Abstract

Patients suffering from some psychiatric and neurological disorders demonstrate abnormally high levels of saccadic distractibility when carrying out the antisaccade task. This has been particularly thoroughly demonstrated in patients with schizophrenia. A large body of evidence has been accumulated from studies of patients which suggests that such eye movement abnormalities may arise from frontal lobe dysfunction. The psychopharmacology of saccadic distractibility is less well understood, but is relevant both to interpreting patient studies and to establishing the neurological basis of their findings.
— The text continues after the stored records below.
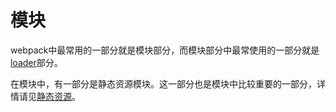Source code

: # 模块

webpack中最常用的一部分就是模块部分，而模块部分中最常使用的一部分就是[loader](./loader.md)部分。

在模块中，有一部分是静态资源模块。这一部分也是模块中比较重要的一部分，详情请见[静态资源](./asset.md)。
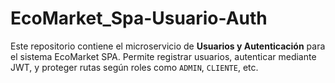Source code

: # EcoMarket_Spa-Usuario-Auth
Este repositorio contiene el microservicio de **Usuarios y Autenticación** para el sistema EcoMarket SPA. Permite registrar usuarios, autenticar mediante JWT, y proteger rutas según roles como `ADMIN`, `CLIENTE`, etc.
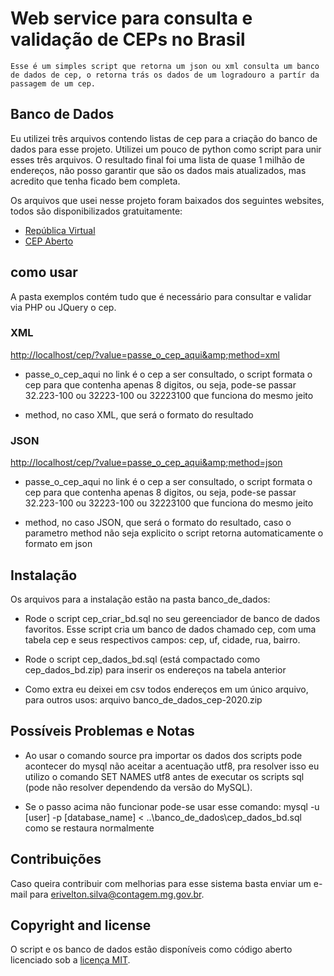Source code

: # Web service para consulta e validação de CEPs no Brasil

	Esse é um simples script que retorna um json ou xml consulta um banco de dados de cep, o retorna trás os dados de um logradouro a partír da passagem de um cep.

## Banco de Dados

Eu utilizei três arquivos contendo listas de cep para a criação do banco de dados para esse projeto. Utilizei um pouco de python como script para unir esses três arquivos. O resultado final foi uma lista de quase 1 milhão de endereços, não posso garantir que são os dados mais atualizados, mas acredito que tenha ficado bem completa.

Os arquivos que usei nesse projeto foram baixados dos seguintes websites, todos são disponibilizados gratuitamente:

- [República Virtual](http://www.republicavirtual.com.br)
- [CEP Aberto](https://www.cepaberto.com/)

## como usar

A pasta exemplos contém tudo que é necessário para consultar e validar via PHP ou JQuery o cep.

### XML

<http://localhost/cep/?value=passe_o_cep_aqui&amp;method=xml>

* passe_o_cep_aqui no link é o cep a ser consultado, o script formata o cep para que contenha apenas 8 digitos, ou seja, pode-se passar 32.223-100 ou 32223-100 ou 32223100 que funciona do mesmo jeito

* method, no caso XML, que será o formato do resultado

### JSON

<http://localhost/cep/?value=passe_o_cep_aqui&amp;method=json>

* passe_o_cep_aqui no link é o cep a ser consultado, o script formata o cep para que contenha apenas 8 digitos, ou seja, pode-se passar 32.223-100 ou 32223-100 ou 32223100 que funciona do mesmo jeito

* method, no caso JSON, que será o formato do resultado, caso o parametro method não seja explicito o script retorna automaticamente o formato em json

## Instalação

Os arquivos para a instalação estão na pasta banco_de_dados:

* Rode o script cep_criar_bd.sql no seu gereenciador de banco de dados favoritos. Esse script cria um banco de dados chamado cep, com uma tabela cep e seus respectivos campos: cep, uf, cidade, rua, bairro.
* Rode o script cep_dados_bd.sql (está compactado como cep_dados_bd.zip) para inserir os endereços na tabela anterior

* Como extra eu deixei em csv todos endereços em um único arquivo, para outros usos: arquivo banco_de_dados_cep-2020.zip

## Possíveis Problemas e Notas

* Ao usar o comando source pra importar os dados dos scripts pode acontecer do mysql não aceitar a acentuação utf8, pra resolver isso eu utilizo o comando SET NAMES utf8 antes de executar os scripts sql (pode não resolver dependendo da versão do MySQL).

* Se o passo acima não funcionar pode-se usar esse comando: mysql -u [user] -p [database_name] < ..\banco_de_dados\cep_dados_bd.sql como se restaura normalmente

## Contribuições

Caso queira contribuir com melhorias para esse sistema basta enviar um e-mail para erivelton.silva@contagem.mg.gov.br.

## Copyright and license

O script e os banco de dados estão disponíveis como código aberto licenciado sob a [licença MIT](https://opensource.org/licenses/MIT).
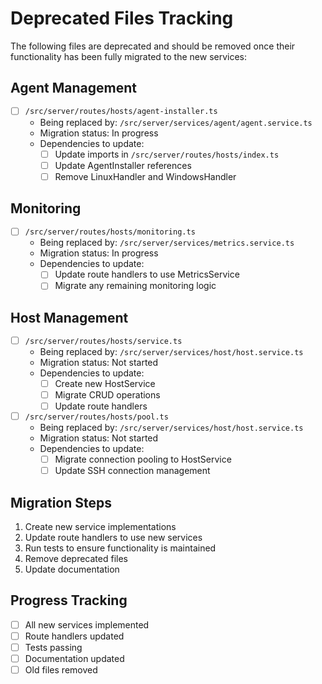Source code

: # Deprecated Files Tracking

The following files are deprecated and should be removed once their functionality has been fully migrated to the new services:

## Agent Management
- [ ] `/src/server/routes/hosts/agent-installer.ts`
  - Being replaced by: `/src/server/services/agent/agent.service.ts`
  - Migration status: In progress
  - Dependencies to update:
    - [ ] Update imports in `/src/server/routes/hosts/index.ts`
    - [ ] Update AgentInstaller references
    - [ ] Remove LinuxHandler and WindowsHandler

## Monitoring
- [ ] `/src/server/routes/hosts/monitoring.ts`
  - Being replaced by: `/src/server/services/metrics.service.ts`
  - Migration status: In progress
  - Dependencies to update:
    - [ ] Update route handlers to use MetricsService
    - [ ] Migrate any remaining monitoring logic

## Host Management
- [ ] `/src/server/routes/hosts/service.ts`
  - Being replaced by: `/src/server/services/host/host.service.ts`
  - Migration status: Not started
  - Dependencies to update:
    - [ ] Create new HostService
    - [ ] Migrate CRUD operations
    - [ ] Update route handlers

- [ ] `/src/server/routes/hosts/pool.ts`
  - Being replaced by: `/src/server/services/host/host.service.ts`
  - Migration status: Not started
  - Dependencies to update:
    - [ ] Migrate connection pooling to HostService
    - [ ] Update SSH connection management

## Migration Steps
1. Create new service implementations
2. Update route handlers to use new services
3. Run tests to ensure functionality is maintained
4. Remove deprecated files
5. Update documentation

## Progress Tracking
- [ ] All new services implemented
- [ ] Route handlers updated
- [ ] Tests passing
- [ ] Documentation updated
- [ ] Old files removed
Twenty healthy subjects received lorazepam 0.5 mg, 1 mg and 2 mg, sertraline 50 mg and placebo in a balanced, repeated measures study design. Antisaccade, no-saccade, visually guided saccade and smooth pursuit tasks were carried out and the effects of practice and drugs measured. Lorazepam increased direction errors in the antisaccade and no-saccade tasks in a dose-dependent manner. Sertraline had no effect on these measures. Correlation showed a statistically significant, but rather weak, association between direction errors and smooth pursuit measures. Practice was shown to have a powerful effect on antisaccade direction errors. This study supports our previous work by confirming that lorazepam reliably worsens saccadic distractibility, in contrast to other psychotropic drugs such as sertraline and chlorpromazine. Our results also suggest that other studies in this field, particularly those using parallel groups design, should take account of practice effects.